The beautiful daughter of a London entrepreneur, she grew up in Berkshire and Beverly Hills, attended a Swiss finishing school, and worked as a fashion buyer and Vogue assistant before joining forces with a little-known couture cobbler from Malaysia called Jimmy Choo in 1996.
At the time, Choo was making one-off pairs of shoes for fashion shoots and individual clients out of a rundown studio in Hackney. Five years later, the company bearing his name was one of the most profitable luxury brands in the world. It is now valued at more than £185 million (€219 million).
Lauren Goldstein Crowe and Sagra Maceira de Rosen’s book tells the story of the brand and the people behind it. Mellon did not co-operate with the writers, but her estranged mother did.

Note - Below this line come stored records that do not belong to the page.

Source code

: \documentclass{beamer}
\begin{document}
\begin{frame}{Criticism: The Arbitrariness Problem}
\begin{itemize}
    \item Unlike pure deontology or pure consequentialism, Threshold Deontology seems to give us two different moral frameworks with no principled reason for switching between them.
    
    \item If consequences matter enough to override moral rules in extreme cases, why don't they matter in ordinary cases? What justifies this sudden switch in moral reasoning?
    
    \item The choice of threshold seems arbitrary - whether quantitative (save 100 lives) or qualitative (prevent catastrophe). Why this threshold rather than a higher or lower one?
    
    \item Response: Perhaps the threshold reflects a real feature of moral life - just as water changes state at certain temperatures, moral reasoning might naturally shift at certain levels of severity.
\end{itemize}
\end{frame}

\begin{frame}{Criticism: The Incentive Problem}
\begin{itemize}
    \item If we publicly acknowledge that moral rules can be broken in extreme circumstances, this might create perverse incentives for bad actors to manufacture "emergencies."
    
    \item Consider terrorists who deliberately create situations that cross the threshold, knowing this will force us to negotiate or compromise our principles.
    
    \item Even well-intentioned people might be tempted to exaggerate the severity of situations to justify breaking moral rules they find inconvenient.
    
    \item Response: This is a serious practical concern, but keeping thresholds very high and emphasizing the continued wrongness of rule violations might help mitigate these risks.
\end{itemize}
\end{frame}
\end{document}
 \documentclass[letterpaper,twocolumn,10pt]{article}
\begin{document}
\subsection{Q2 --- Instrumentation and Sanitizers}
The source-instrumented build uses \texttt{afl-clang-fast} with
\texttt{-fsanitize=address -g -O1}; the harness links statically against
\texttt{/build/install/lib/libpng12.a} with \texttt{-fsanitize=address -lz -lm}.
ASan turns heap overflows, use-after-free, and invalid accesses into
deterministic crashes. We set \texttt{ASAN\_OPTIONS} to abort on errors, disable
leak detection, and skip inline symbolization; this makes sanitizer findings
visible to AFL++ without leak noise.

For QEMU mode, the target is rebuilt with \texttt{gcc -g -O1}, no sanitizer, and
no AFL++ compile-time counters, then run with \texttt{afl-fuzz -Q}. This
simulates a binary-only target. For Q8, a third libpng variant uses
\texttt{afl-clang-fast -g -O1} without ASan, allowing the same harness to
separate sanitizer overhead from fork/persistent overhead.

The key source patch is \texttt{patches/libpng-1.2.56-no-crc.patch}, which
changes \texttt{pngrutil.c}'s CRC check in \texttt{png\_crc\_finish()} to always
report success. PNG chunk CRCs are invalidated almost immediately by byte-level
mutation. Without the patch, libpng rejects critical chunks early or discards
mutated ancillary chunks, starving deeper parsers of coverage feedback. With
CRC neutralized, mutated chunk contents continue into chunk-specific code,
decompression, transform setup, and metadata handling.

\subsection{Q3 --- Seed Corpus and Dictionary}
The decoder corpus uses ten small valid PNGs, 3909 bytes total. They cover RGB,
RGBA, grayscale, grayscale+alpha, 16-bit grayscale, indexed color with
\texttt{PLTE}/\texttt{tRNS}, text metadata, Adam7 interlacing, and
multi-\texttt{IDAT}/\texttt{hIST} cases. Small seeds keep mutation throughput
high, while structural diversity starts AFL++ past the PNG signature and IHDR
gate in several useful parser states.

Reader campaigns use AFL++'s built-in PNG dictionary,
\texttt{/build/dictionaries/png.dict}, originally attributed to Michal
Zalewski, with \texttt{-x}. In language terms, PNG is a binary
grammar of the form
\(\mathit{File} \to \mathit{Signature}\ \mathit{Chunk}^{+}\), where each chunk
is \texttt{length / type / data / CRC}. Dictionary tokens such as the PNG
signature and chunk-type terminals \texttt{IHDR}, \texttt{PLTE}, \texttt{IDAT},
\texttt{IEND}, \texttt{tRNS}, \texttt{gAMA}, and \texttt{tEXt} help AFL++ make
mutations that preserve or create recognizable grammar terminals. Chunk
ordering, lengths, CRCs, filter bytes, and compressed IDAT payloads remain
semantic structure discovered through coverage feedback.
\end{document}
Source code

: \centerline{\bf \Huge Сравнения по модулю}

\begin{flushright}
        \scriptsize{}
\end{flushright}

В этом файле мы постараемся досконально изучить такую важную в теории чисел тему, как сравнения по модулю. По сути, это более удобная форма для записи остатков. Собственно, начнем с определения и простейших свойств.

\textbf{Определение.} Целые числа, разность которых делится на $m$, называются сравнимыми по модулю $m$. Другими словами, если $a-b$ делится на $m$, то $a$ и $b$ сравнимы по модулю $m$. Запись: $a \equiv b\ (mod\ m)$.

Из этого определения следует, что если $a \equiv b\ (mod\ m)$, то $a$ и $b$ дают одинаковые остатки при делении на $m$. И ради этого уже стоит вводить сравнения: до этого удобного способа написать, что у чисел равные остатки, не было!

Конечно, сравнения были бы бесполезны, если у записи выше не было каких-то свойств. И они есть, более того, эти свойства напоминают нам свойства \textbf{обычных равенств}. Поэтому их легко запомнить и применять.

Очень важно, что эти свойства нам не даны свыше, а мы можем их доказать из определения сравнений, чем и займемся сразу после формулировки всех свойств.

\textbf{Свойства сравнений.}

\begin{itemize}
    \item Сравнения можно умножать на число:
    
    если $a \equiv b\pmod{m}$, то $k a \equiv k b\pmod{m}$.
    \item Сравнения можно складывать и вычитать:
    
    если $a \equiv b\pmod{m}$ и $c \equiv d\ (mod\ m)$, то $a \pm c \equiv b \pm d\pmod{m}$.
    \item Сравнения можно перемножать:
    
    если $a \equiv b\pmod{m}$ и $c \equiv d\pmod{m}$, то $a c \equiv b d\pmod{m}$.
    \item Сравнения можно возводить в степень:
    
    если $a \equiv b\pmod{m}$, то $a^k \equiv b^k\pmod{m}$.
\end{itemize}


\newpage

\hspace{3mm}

Choo, who left the label after friction with Mellon and her family, initially provided the skills, but it was Mellon who provided the drive, the contacts and, with Choo’s niece Sandra Choi, the creative vision.
The Towering World of Jimmy Choo is most entertaining when the authors write about Mellon’s over-the-top persona. But much of the book falls flat, largely due to the authors’ refusal to move outside the confines of a straightforward narrative.
They inform us that the luxury goods industry expanded rapidly in the late 1990s and early 21st century and recount, in tedious detail, the many deals between luxury conglomerates that ensued. But beyond a reference to Sex and the City’s introduction of such labels to a wider audience, there is no attempt to explore why the luxury boom took place.
Nor do they attempt to analyse the appeal of luxury brands in general or of Jimmy Choo in particular. In just a few years, Jimmy Choo achieved a status usually enjoyed by brands established in the 19th and early 20th centuries but, although the authors point this out, they do not bother asking why.
The explanations of business jargon show the book is aimed at a general audience, which makes the authors’ decision to devote almost a quarter of the book to the minutiae of luxury industry mergers mystifying. Goldstein Crowe and Maceira de Rosen seem determined to make things as plodding as possible.